Sluggish cognitive tempo in children and adolescents with higher functioning autism spectrum disorders: Social impairments and internalizing symptoms

Scandinavian Journal of Psychology - Tập 58 Số 5 - Trang 389-399 - 2017
Outi Reinvall1,2, Teija Kujala3, A Voutilainen2, Anu‐Liisa Moisio4, Pekka Lahti‐Nuuttila1, Marja Laasonen5,1,6
1Department of Psychology and Logopedics, Faculty of Medicine, University of Helsinki, Finland
2Pediatric Neurology University of Helsinki and Helsinki University Hospital Helsinki Finland
3Cognitive Brain Research Unit (CBRU), Department of Psychology and Logopedics Faculty of Medicine University of Helsinki Finland
4Department of Child Psychiatry University of Helsinki and Helsinki University Hospital Helsinki Finland
5Department of Phoniatrics University of Helsinki and Helsinki University Hospital Helsinki Finland
6Department of Speech-Language Pathology Psychology University of Turku Turku Finland

Tóm tắt

Sluggish cognitive tempo (SCT) was introduced in 1980s in the field of attention deficit hyperactivity disorder (ADHD). Studies indicate that symptoms of SCT are separate from symptoms of ADHD and independently associated with multiple domains of functioning in clinical groups and in typical development. We assessed whether similar pattern would apply to higher functioning autism spectrum disorders (ASD). Children with higher functioning ASD (N = 55; 5−15 years) were divided into the ASD+High SCT (n = 17), the ASD+Medium SCT (n = 18) and the ASD+Low SCT (n = 20) groups based on parent‐rated daydreaming and slowness on the Five to Fifteen questionnaire (FTF). The groups were compared on SCT‐related impairments found in previous studies: social skills, academic functioning, psychiatric symptoms, and processing speed. Assessment methods were the FTF, the Development and Well‐Being Assessment, and the Coding subtest of the WISCIII. The ADHD symptoms were statistically controlled due to the overlap between SCT and ADHD. The ASD+High SCT and ASD+Medium SCT groups were significantly more likely to have the most pronounced social impairments, and the ASD+High SCT group had significantly higher rate of internalizing disorders compared to the ASD+Low SCT group.

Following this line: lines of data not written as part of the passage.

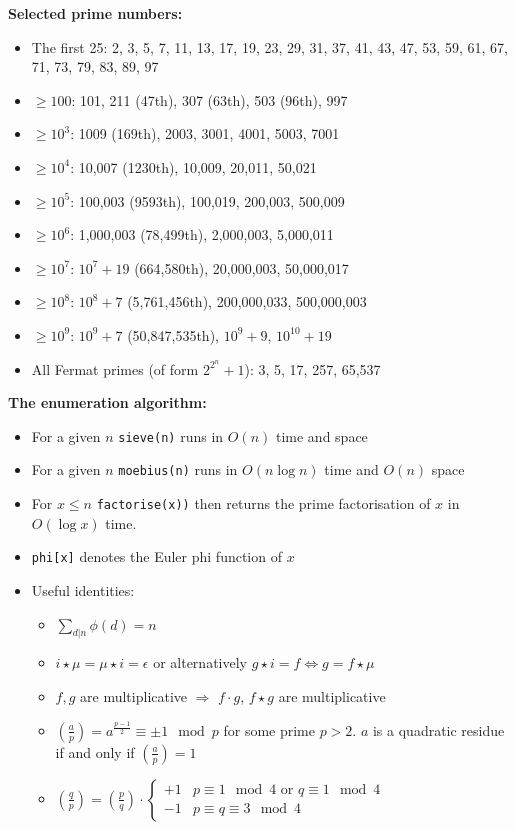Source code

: \noindent\textbf{Selected prime numbers:}
\begin{itemize}
	\item The first 25: 2, 3, 5, 7, 11, 13, 17, 19, 23, 29, 31, 37, 41, 43, 47, 53, 59, 61, 67, 71, 73, 79, 83, 89, 97
	\item $\geq 100$: 101, 211 (47th), 307 (63th), 503 (96th), 997 
	\item $\geq 10^3$: 1009 (169th), 2003, 3001, 4001, 5003, 7001%
	\item $\geq 10^4$: 10,007 (1230th), 10,009, 20,011, 50,021%
	\item $\geq 10^5$: 100,003 (9593th), 100,019, 200,003, 500,009%
	\item $\geq 10^6$: 1,000,003 (78,499th), 2,000,003, 5,000,011%
	\item $\geq 10^7$: $10^7 + 19$ (664,580th), 20,000,003, 50,000,017%
	\item $\geq 10^8$: $10^8 + 7$ (5,761,456th), 200,000,033, 500,000,003
	\item $\geq 10^9$: $10^9 + 7$ (50,847,535th), $10^9 + 9$, $10^{10} + 19$
	\item All Fermat primes (of form $2^{2^n} + 1$): 3, 5, 17, 257, 65,537
\end{itemize}

\noindent\textbf{The enumeration algorithm:}
\begin{itemize}
	\item For a given $n$ \lstinline{sieve(n)} runs in $O(n)$ time and space
	\item For a given $n$ \lstinline{moebius(n)} runs in $O(n\log n)$ time and $O(n)$ space
	\item For $x \le n$ \lstinline{factorise(x))} then returns the prime factorisation of $x$ in $O(\log x)$ time.
	\item \lstinline{phi[x]} denotes the Euler phi function of $x$
	\item Useful identities:
	\begin{itemize}
		\item $\sum_{d | n} \phi(d) = n$
		\item $i \star \mu = \mu \star i = \epsilon$ or alternatively $g \star i = f \Leftrightarrow g = f \star \mu$
		\item $f,g$ are multiplicative $\Rightarrow$ $f\cdot g$, $f\star g$ are multiplicative
		\item $\left(\frac{a}{p}\right) = a^{\frac{p-1}{2}} \equiv \pm 1 \mod p$ for some prime $p > 2$. $a$ is a quadratic residue if and only if $\left(\frac{a}{p}\right) = 1$
		\item $\left(\frac{q}{p}\right) = \left(\frac{p}{q}\right)\cdot\begin{cases}+1 & p \equiv 1 \mod 4 \text{ or } q \equiv 1 \mod 4\\ -1 & p \equiv q \equiv 3 \mod 4 \end{cases}$
	\end{itemize}
\end{itemize}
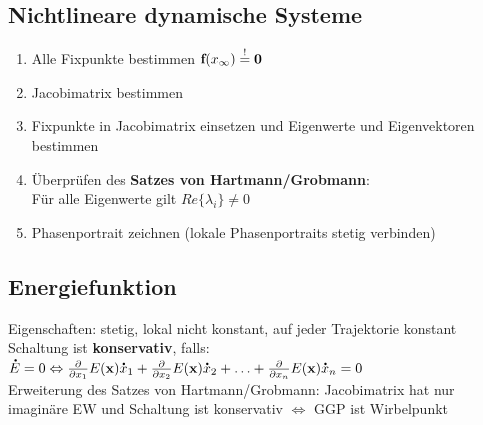 \documentclass[fs, footer]{latex4ei}
\begin{document}
\begin{multicols*}{4}
    \section{Nichtlineare dynamische Systeme}
    \begin{enumerate}
        \item Alle Fixpunkte bestimmen $\textbf{f}(x_\infty) \stackrel{!}{=} \textbf{0}$
        \item Jacobimatrix bestimmen
        \item Fixpunkte in Jacobimatrix einsetzen und Eigenwerte und Eigenvektoren bestimmen
        \item Überprüfen des \textbf{Satzes von Hartmann/Grobmann}: \\Für alle Eigenwerte gilt $Re\{\lambda_i\} \neq 0$
        \item Phasenportrait zeichnen (lokale Phasenportraits stetig verbinden)
    \end{enumerate}
    \subsection{Energiefunktion}
    Eigenschaften: stetig, lokal nicht konstant, auf jeder Trajektorie konstant\\
    Schaltung ist \textbf{konservativ}, falls:\\
    $\accentset{\mbox{\textrm{\large\bfseries .}} }{E} = 0 \Leftrightarrow \frac{\partial}{\partial x_1} E(\textbf{x}) \accentset{\mbox{\textrm{\large\bfseries .}} }{x}_1 + \frac{\partial}{\partial x_2} E(\textbf{x}) \accentset{\mbox{\textrm{\large\bfseries .}} }{x}_2 + \hdots + \frac{\partial}{\partial x_n} E(\textbf{x}) \accentset{\mbox{\textrm{\large\bfseries .}} }{x}_n = 0$\\
    Erweiterung des Satzes von Hartmann/Grobmann: Jacobimatrix hat nur imaginäre EW und Schaltung ist konservativ $\Leftrightarrow$ GGP ist Wirbelpunkt\\

\end{multicols*}
\end{document}

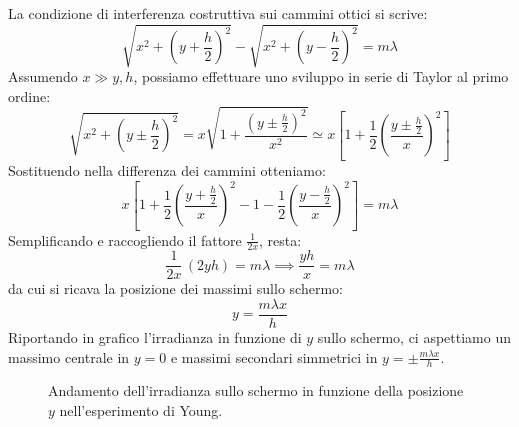\documentclass[openany,a4paper,12pt]{book}
\begin{document}
La condizione di interferenza costruttiva sui cammini ottici si scrive:
\begin{equation}
    \sqrt{x^2 + \left(y + \frac{h}{2}\right)^2} - \sqrt{x^2 + \left(y - \frac{h}{2}\right)^2} = m\lambda
\end{equation}
Assumendo $x \gg y, h$, possiamo effettuare uno sviluppo in serie di Taylor al primo ordine:
\begin{equation}
    \sqrt{x^2 + \left(y \pm \frac{h}{2}\right)^2} = x \sqrt{1 + \frac{\left(y \pm \frac{h}{2}\right)^2}{x^2}} \simeq x \left[1 + \frac{1}{2}\left(\frac{y \pm \frac{h}{2}}{x}\right)^2\right]
\end{equation}
Sostituendo nella differenza dei cammini otteniamo:
\begin{equation}
    x \left[1 + \frac{1}{2}\left(\frac{y + \frac{h}{2}}{x}\right)^2 - 1 - \frac{1}{2}\left(\frac{y - \frac{h}{2}}{x}\right)^2\right] = m\lambda
\end{equation}
Semplificando e raccogliendo il fattore $\frac{1}{2x}$, resta:
\begin{equation}
    \frac{1}{2x} \, (2yh) = m\lambda \implies \frac{yh}{x} = m\lambda
\end{equation}
da cui si ricava la posizione dei massimi sullo schermo:
\[
    y = \frac{m\lambda x}{h}
\]
Riportando in grafico l'irradianza in funzione di $y$ sullo schermo, ci aspettiamo un massimo centrale in $y = 0$ e massimi secondari simmetrici in $y = \pm \frac{m\lambda x}{h}$.

\begin{figure}[H]
    \centering
    \caption{Andamento dell'irradianza sullo schermo in funzione della posizione $y$ nell'esperimento di Young.}
\end{figure}
\end{document}
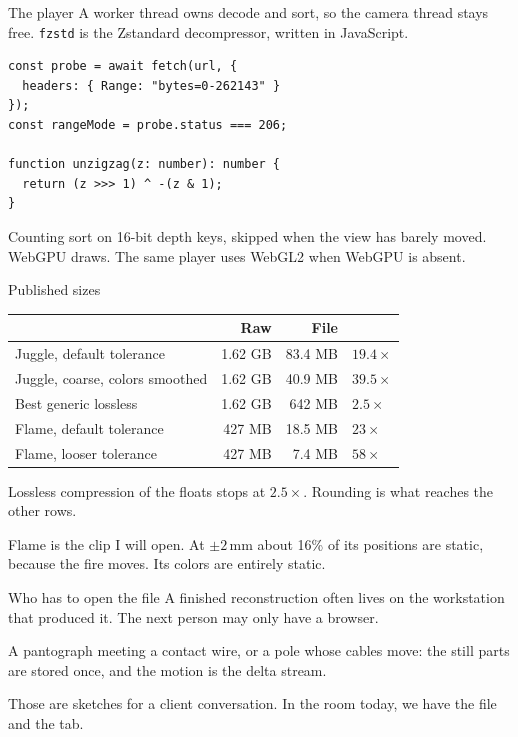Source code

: \documentclass[aspectratio=169,10pt]{beamer}
\begin{document}
\begin{frame}[fragile]{The player}
  A worker thread owns decode and sort, so the camera thread stays free. \texttt{fzstd} is the Zstandard decompressor, written in JavaScript.
  \begin{lstlisting}
const probe = await fetch(url, {
  headers: { Range: "bytes=0-262143" }
});
const rangeMode = probe.status === 206;

function unzigzag(z: number): number {
  return (z >>> 1) ^ -(z & 1);
}
  \end{lstlisting}
  \small
  Counting sort on 16-bit depth keys, skipped when the view has barely moved. WebGPU draws. The same player uses WebGL2 when WebGPU is absent.
\end{frame}

\begin{frame}{Published sizes}
  \centering
  \small
  \begin{tabular}{@{}lrrl@{}}
    \toprule
    & \textbf{Raw} & \textbf{File} & \\
    \midrule
    Juggle, default tolerance & 1.62 GB & 83.4 MB & $19.4\times$ \\
    Juggle, coarse, colors smoothed & 1.62 GB & 40.9 MB & $39.5\times$ \\
    Best generic lossless & 1.62 GB & 642 MB & $2.5\times$ \\
    Flame, default tolerance & 427 MB & 18.5 MB & $23\times$ \\
    Flame, looser tolerance & 427 MB & 7.4 MB & $58\times$ \\
    \bottomrule
  \end{tabular}

  \vspace{0.7em}
  \raggedright
  Lossless compression of the floats stops at $2.5\times$. Rounding is what reaches the other rows.

  \vspace{0.4em}
  Flame is the clip I will open. At $\pm 2$\,mm about 16\% of its positions are static, because the fire moves. Its colors are entirely static.
\end{frame}

\begin{frame}{Who has to open the file}
  A finished reconstruction often lives on the workstation that produced it. The next person may only have a browser.

  \vspace{0.7em}
  A pantograph meeting a contact wire, or a pole whose cables move: the still parts are stored once, and the motion is the delta stream.

  \vspace{0.7em}
  Those are sketches for a client conversation. In the room today, we have the file and the tab.
\end{frame}
\end{document}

Our results suggest that children with higher functioning ASD and high or medium levels of SCT symptoms could be at higher risk for psychosocial impairments than children with higher functioning ASD with low levels of SCT symptoms. Co‐occurring ADHD symptoms do not explain the finding. Recognizing SCT symptoms in higher functioning ASD would be important to targeting preventive support.